The Absence of Silence
 My neighborhood is a construction zone with several very large homes being built on the ridge across from our home, and quiet has been in short supply. Instead, I feel battered by noise. Lots of noise. LOUD noise. Intermittent, but frequently repeated noise. Sustained noise. Pounding. Booming. Sawing. Think dentist drill at exaggerated decibels. Think oil rig or lumber mill. 

Unfortunately, yesterday I added to the noise level of the neighborhood when our front porch floor was sanded in preparation for repainting.  The sound penetrated the tightly shut windows, and the air conditioning's white noise. 

By the end of a typical day I feel exhausted, as if I were the one pounding, drilling, sawing. 

Desire for Silence
I yearn for silence or at least the kind of quiet when the only sound is bird song or the occasional car going down the street or two people chatting as they stroll past our house while walking their dog. Thomas Merton said, "Living requires silence," and I agree, for it is in silence that I can hear my inner voice. It is in silence I am able to listen to the whispers of Spirit. It is in silence I soothe and sort through the mixed messages vibrating in my mind and heart. 

I am aware, however, that my inability to ignore the outer noise is a signal of even louder inner noise. At those times it is imperative to create my own silence.

The Practice of Silence
 Anne D. LeClaire in her book Listening Below the Noise, A Meditation on the Practice of Silence moves into total silence on the first and third Mondays of every month. No speaking on those days since 1991. That may seem radical and totally impractical, but she shows us that making room for silence in our lives is not impossible. 

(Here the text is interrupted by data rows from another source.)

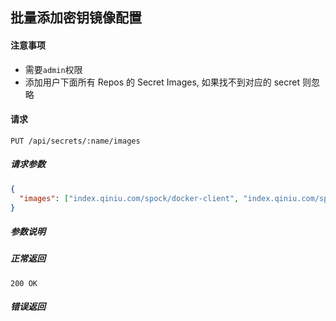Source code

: ## 批量添加密钥镜像配置

#### 注意事项

- 需要`admin`权限
- 添加用户下面所有 Repos 的 Secret Images, 如果找不到对应的 secret 则忽略

#### 请求

```
PUT /api/secrets/:name/images
```

##### 请求参数

```json
{
  "images": ["index.qiniu.com/spock/docker-client", "index.qiniu.com/spock/golang:1.7"]
}
```

##### 参数说明


##### 正常返回

```
200 OK
```

##### 错误返回
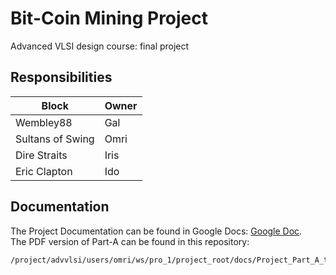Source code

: # Bit-Coin Mining Project
Advanced VLSI design course: final project 

## Responsibilities
| Block            | Owner |
| ---------------- | ----- |
| Wembley88        | Gal   |
| Sultans of Swing | Omri  |
| Dire Straits     | Iris  |
| Eric Clapton     | Ido   |

## Documentation
The Project Documentation can be found in Google Docs: 
<a href="https://docs.google.com/document/d/1ActqKbxRadA4mczkYudtw3MzBfMnWl0CVKIMiWSTSkQ/edit?usp=sharing" target="_blank">Google Doc</a>.  
The PDF version of Part-A can be found in this repository:
```Console
/project/advvlsi/users/omri/ws/pro_1/project_root/docs/Project_Part_A_team04c.pdf
```
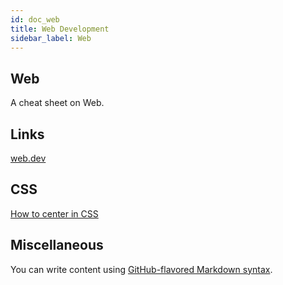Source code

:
 ```yaml
---
id: doc_web
title: Web Development
sidebar_label: Web
---
```


## Web

A cheat sheet on Web.

## Links

[web.dev](https://web.dev/)

## CSS

[How to center in CSS](http://howtocenterincss.com/)

## Miscellaneous

You can write content using [GitHub-flavored Markdown syntax](https://github.github.com/gfm/).
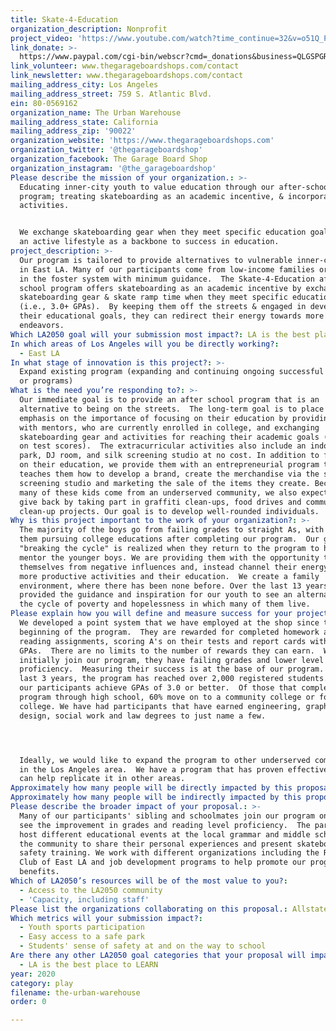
 ```yaml
---
title: Skate-4-Education
organization_description: Nonprofit
project_video: 'https://www.youtube.com/watch?time_continue=32&v=o51Q_P_8uBw&feature=emb_logo'
link_donate: >-
  https://www.paypal.com/cgi-bin/webscr?cmd=_donations&business=QLGSPGRJ5UC26&currency_code=USD&source=url
link_volunteer: www.thegarageboardshops.com/contact
link_newsletter: www.thegarageboardshops.com/contact
mailing_address_city: Los Angeles
mailing_address_street: 759 S. Atlantic Blvd.
ein: 80-0569162
organization_name: The Urban Warehouse
mailing_address_state: California
mailing_address_zip: '90022'
organization_website: 'https://www.thegarageboardshops.com'
organization_twitter: '@thegarageboardshop'
organization_facebook: The Garage Board Shop
organization_instagram: '@the_garageboardshop'
Please describe the mission of your organization.: >-
  Educating inner-city youth to value education through our after-school
  program; treating skateboarding as an academic incentive, & incorporating art
  activities.


  We exchange skateboarding gear when they meet specific education goals; using
  an active lifestyle as a backbone to success in education.
project_description: >-
  Our program is tailored to provide alternatives to vulnerable inner-city youth
  in East LA. Many of our participants come from low-income families or children
  in the foster system with minimum guidance.  The Skate-4-Education after
  school program offers skateboarding as an academic incentive by exchanging
  skateboarding gear & skate ramp time when they meet specific education goals
  (i.e., 3.0+ GPAs).  By keeping them off the streets & engaged in developing
  their educational goals, they can redirect their energy towards more positive
  endeavors.
Which LA2050 goal will your submission most impact?: LA is the best place to PLAY
In which areas of Los Angeles will you be directly working?:
  - East LA
In what stage of innovation is this project?: >-
  Expand existing program (expanding and continuing ongoing successful projects
  or programs)
What is the need you’re responding to?: >-
  Our immediate goal is to provide an after school program that is an
  alternative to being on the streets.  The long-term goal is to place an
  emphasis on the importance of focusing on their education by providing them
  with mentors, who are currently enrolled in college, and exchanging
  skateboarding gear and activities for reaching their academic goals (i.e, A's
  on test scores).  The extracurricular activities also include an indoor skate
  park, DJ room, and silk screening studio at no cost. In addition to focusing
  on their education, we provide them with an entrepreneurial program that
  teaches them how to develop a brand, create the merchandise via the silk
  screening studio and marketing the sale of the items they create. Because so
  many of these kids come from an underserved community, we also expect them to
  give back by taking part in graffiti clean-ups, food drives and community
  clean-up projects. Our goal is to develop well-rounded individuals.
Why is this project important to the work of your organization?: >-
  The majority of the boys go from failing grades to straight As, with many of
  them pursuing college educations after completing our program.  Our goal of
  "breaking the cycle" is realized when they return to the program to help
  mentor the younger boys. We are providing them with the opportunity to remove
  themselves from negative influences and, instead channel their energy towards
  more productive activities and their education.  We create a family
  environment, where there has been none before. Over the last 13 years, we have
  provided the guidance and inspiration for our youth to see an alternative to
  the cycle of poverty and hopelessness in which many of them live.
Please explain how you will define and measure success for your project.: >-
  We developed a point system that we have employed at the shop since the
  beginning of the program.  They are rewarded for completed homework and
  reading assignments, scoring A's on their tests and report cards with 3.0+
  GPAs.  There are no limits to the number of rewards they can earn.  When they
  initially join our program, they have failing grades and lower level reading
  proficiency.  Measuring their success is at the base of our program.  Over the
  last 3 years, the program has reached over 2,000 registered students.  72% of
  our participants achieve GPAs of 3.0 or better.  Of those that complete the
  program through high school, 60% move on to a community college or four-year
  college. We have had participants that have earned engineering, graphic
  design, social work and law degrees to just name a few.




  Ideally, we would like to expand the program to other underserved communities
  in the Los Angeles area.  We have a program that has proven effective and we
  can help replicate it in other areas.
Approximately how many people will be directly impacted by this proposal?: '2000'
Approximately how many people will be indirectly impacted by this proposal?: '5000'
Please describe the broader impact of your proposal.: >-
  Many of our participants' sibling and schoolmates join our program once they
  see the improvement in grades and reading level proficiency.  The participants
  host different educational events at the local grammar and middle schools in
  the community to share their personal experiences and present skateboard
  safety training. We work with different organizations including the Rotary
  Club of East LA and job development programs to help promote our program
  benefits.
Which of LA2050’s resources will be of the most value to you?:
  - Access to the LA2050 community
  - 'Capacity, including staff'
Please list the organizations collaborating on this proposal.: Allstate
Which metrics will your submission impact?:
  - Youth sports participation
  - Easy access to a safe park
  - Students' sense of safety at and on the way to school
Are there any other LA2050 goal categories that your proposal will impact?:
  - LA is the best place to LEARN
year: 2020
category: play
filename: the-urban-warehouse
order: 0

---
```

Here are some of her suggestions: 
* Turn off the radio in the car. (Hard to do, for those of us who are NPR junkies!)
* Wake an hour early and spend that hour in deliberate stillness or end the day that way.
* Take five minutes and close your eyes wherever you are. 
* Have a meal alone. Without distractions. Without a book or magazine. (Another tough one for me. I never want to lose a chance to read.)
* When you are part of a group, experiment with just listening to the conversation, staying silent yourself. Observe your own inner dialogue. 

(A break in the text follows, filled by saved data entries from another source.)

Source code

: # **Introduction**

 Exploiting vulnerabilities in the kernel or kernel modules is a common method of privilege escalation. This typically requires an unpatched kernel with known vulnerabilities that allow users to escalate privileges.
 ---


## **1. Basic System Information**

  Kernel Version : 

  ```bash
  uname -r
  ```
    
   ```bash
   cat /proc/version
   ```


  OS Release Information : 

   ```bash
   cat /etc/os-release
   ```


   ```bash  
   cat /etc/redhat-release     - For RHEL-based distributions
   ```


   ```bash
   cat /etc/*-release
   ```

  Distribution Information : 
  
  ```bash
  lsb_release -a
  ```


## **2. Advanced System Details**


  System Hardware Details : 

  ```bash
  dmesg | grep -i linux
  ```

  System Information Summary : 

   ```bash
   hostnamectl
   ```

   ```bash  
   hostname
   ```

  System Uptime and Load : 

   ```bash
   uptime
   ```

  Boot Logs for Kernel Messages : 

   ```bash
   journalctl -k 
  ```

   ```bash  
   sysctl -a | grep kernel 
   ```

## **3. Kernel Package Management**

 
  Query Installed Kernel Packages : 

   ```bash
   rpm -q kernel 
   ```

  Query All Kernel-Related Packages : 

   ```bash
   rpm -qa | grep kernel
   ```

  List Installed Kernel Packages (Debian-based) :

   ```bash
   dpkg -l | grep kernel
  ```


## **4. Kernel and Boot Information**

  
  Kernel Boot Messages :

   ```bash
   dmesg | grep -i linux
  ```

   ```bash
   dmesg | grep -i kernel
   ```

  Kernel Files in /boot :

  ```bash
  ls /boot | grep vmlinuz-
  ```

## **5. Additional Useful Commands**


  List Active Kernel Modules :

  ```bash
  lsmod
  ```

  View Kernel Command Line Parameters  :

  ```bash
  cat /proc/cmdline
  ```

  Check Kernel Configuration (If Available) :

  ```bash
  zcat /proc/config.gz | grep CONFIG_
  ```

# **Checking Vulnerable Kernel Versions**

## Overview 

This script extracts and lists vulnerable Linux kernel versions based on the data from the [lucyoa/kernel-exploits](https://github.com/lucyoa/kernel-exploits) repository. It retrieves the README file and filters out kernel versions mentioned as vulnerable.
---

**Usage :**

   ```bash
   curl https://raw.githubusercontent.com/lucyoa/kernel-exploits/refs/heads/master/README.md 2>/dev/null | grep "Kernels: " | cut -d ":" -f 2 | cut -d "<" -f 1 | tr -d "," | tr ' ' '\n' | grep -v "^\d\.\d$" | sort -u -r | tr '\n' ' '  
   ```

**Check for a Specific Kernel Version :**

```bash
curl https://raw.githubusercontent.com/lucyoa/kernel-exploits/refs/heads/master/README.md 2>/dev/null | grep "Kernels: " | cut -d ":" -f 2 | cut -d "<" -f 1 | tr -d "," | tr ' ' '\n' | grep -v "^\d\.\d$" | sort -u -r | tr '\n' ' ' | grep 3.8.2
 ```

Often I begin a spiritual direction session in silence as a way to settle into each other's presence and to erase the noise we carry with us. In silence we allow what needs to be recognized to rise into awareness and in silence we clarify what needs to be known. In silence we remember that we are not alone and that Spirit sits with us.

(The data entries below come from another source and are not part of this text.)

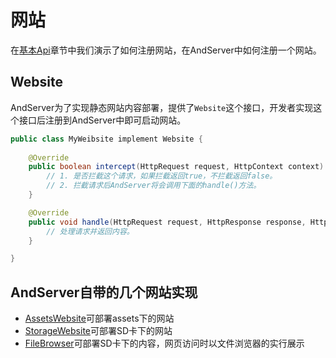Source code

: # 网站

在[基本Api](../base/api.md)章节中我们演示了如何注册网站，在AndServer中如何注册一个网站。

## Website
AndServer为了实现静态网站内容部署，提供了`Website`这个接口，开发者实现这个接口后注册到AndServer中即可启动网站。

```java
public class MyWeibsite implement Website {
	
	@Override
	public boolean intercept(HttpRequest request, HttpContext context) ... {
		// 1. 是否拦截这个请求，如果拦截返回true，不拦截返回false。
		// 2. 拦截请求后AndServer将会调用下面的handle()方法。
	}

	@Override
	public void handle(HttpRequest request, HttpResponse response, HttpContext context) ... {
		// 处理请求并返回内容。
	}

}
```

## AndServer自带的几个网站实现

* [AssetsWebsite](./assets.md)可部署assets下的网站
* [StorageWebsite](.stoage.md)可部署SD卡下的网站
* [FileBrowser](./file.md)可部署SD卡下的内容，网页访问时以文件浏览器的实行展示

 Merton encourages us to hear the "sound of life inside your skin," but that can only happen it seems to me if we adopt a practice of being silent. I know I am restored when I empty myself, remove myself from noise. When I choose to sit and meditate. When I turn off the television, the radio, the phone. When I close my eyes and take deep breaths until I turn down the rush and reach a slower, more deliberate rhythm. When silence envelops me and offers me a nurturing hand. 

The "Wet Paint" sign means I can't sit on the porch today, but still, STILL, I can listen below both the outer and the inner noise and practice silence, for as LeClaire says, "The garden of silence is always there for us."  

An Invitation
How comfortable are you with silence? What is your experience of being silent? In what ways do you currently practice silence? What are the possibilities for practicing silence in your life? I welcome your comments.